## [Exercise description]
Leaving the pictures aside, repeat each line below exactly.

*** The data Section Begins ***

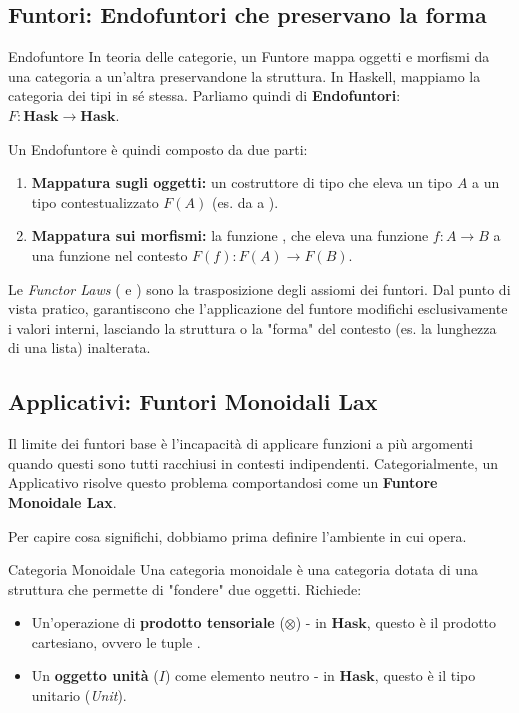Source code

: \subsection{Funtori: Endofuntori che preservano la forma}

\begin{defframe}{Endofuntore}{}
In teoria delle categorie, un Funtore mappa oggetti e morfismi da una categoria a un'altra preservandone la struttura. In Haskell, mappiamo la categoria dei tipi in sé stessa. Parliamo quindi di \textbf{Endofuntori}: $F : \mathbf{Hask} \to \mathbf{Hask}$.
\end{defframe}

Un Endofuntore è quindi composto da due parti:
\begin{enumerate}
    \item \textbf{Mappatura sugli oggetti:} un costruttore di tipo che eleva un tipo $A$ a un tipo contestualizzato $F(A)$ (es. da  a ).
    \item \textbf{Mappatura sui morfismi:} la funzione , che eleva una funzione $f : A \to B$ a una funzione nel contesto $F(f) : F(A) \to F(B)$.
\end{enumerate}

Le \textit{Functor Laws} ( e ) sono la trasposizione degli assiomi dei funtori. Dal punto di vista pratico, garantiscono che l'applicazione del funtore modifichi esclusivamente i valori interni, lasciando la struttura o la "forma" del contesto (es. la lunghezza di una lista) inalterata.

\subsection{Applicativi: Funtori Monoidali Lax}

Il limite dei funtori base è l'incapacità di applicare funzioni a più argomenti quando questi sono tutti racchiusi in contesti indipendenti. Categorialmente, un Applicativo risolve questo problema comportandosi come un \textbf{Funtore Monoidale Lax}.

Per capire cosa significhi, dobbiamo prima definire l'ambiente in cui opera.

\begin{defframe}{Categoria Monoidale}{}
Una categoria monoidale è una categoria dotata di una struttura che permette di "fondere" due oggetti. Richiede:
\begin{itemize}
    \item Un'operazione di \textbf{prodotto tensoriale} ($\otimes$) - in $\mathbf{Hask}$, questo è il prodotto cartesiano, ovvero le tuple .
    \item Un \textbf{oggetto unità} ($I$) come elemento neutro - in $\mathbf{Hask}$, questo è il tipo unitario \code{()} (\textit{Unit}).
\end{itemize}
\end{defframe}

*** The data Section Ends ***

## [Written response]
Source code

: \subsection{Funtori: Endofuntori che preservano la forma}

\begin{defframe}{Endofuntore}{}
In teoria delle categorie, un Funtore mappa oggetti e morfismi da una categoria a un'altra preservandone la struttura. In Haskell, mappiamo la categoria dei tipi in sé stessa. Parliamo quindi di \textbf{Endofuntori}: $F : \mathbf{Hask} \to \mathbf{Hask}$.
\end{defframe}

Un Endofuntore è quindi composto da due parti:
\begin{enumerate}
    \item \textbf{Mappatura sugli oggetti:} un costruttore di tipo che eleva un tipo $A$ a un tipo contestualizzato $F(A)$ (es. da  a ).
    \item \textbf{Mappatura sui morfismi:} la funzione , che eleva una funzione $f : A \to B$ a una funzione nel contesto $F(f) : F(A) \to F(B)$.
\end{enumerate}

Le \textit{Functor Laws} ( e ) sono la trasposizione degli assiomi dei funtori. Dal punto di vista pratico, garantiscono che l'applicazione del funtore modifichi esclusivamente i valori interni, lasciando la struttura o la "forma" del contesto (es. la lunghezza di una lista) inalterata.

\subsection{Applicativi: Funtori Monoidali Lax}

Il limite dei funtori base è l'incapacità di applicare funzioni a più argomenti quando questi sono tutti racchiusi in contesti indipendenti. Categorialmente, un Applicativo risolve questo problema comportandosi come un \textbf{Funtore Monoidale Lax}.

Per capire cosa significhi, dobbiamo prima definire l'ambiente in cui opera.

\begin{defframe}{Categoria Monoidale}{}
Una categoria monoidale è una categoria dotata di una struttura che permette di "fondere" due oggetti. Richiede:
\begin{itemize}
    \item Un'operazione di \textbf{prodotto tensoriale} ($\otimes$) - in $\mathbf{Hask}$, questo è il prodotto cartesiano, ovvero le tuple .
    \item Un \textbf{oggetto unità} ($I$) come elemento neutro - in $\mathbf{Hask}$, questo è il tipo unitario \code{()} (\textit{Unit}).
\end{itemize}
\end{defframe}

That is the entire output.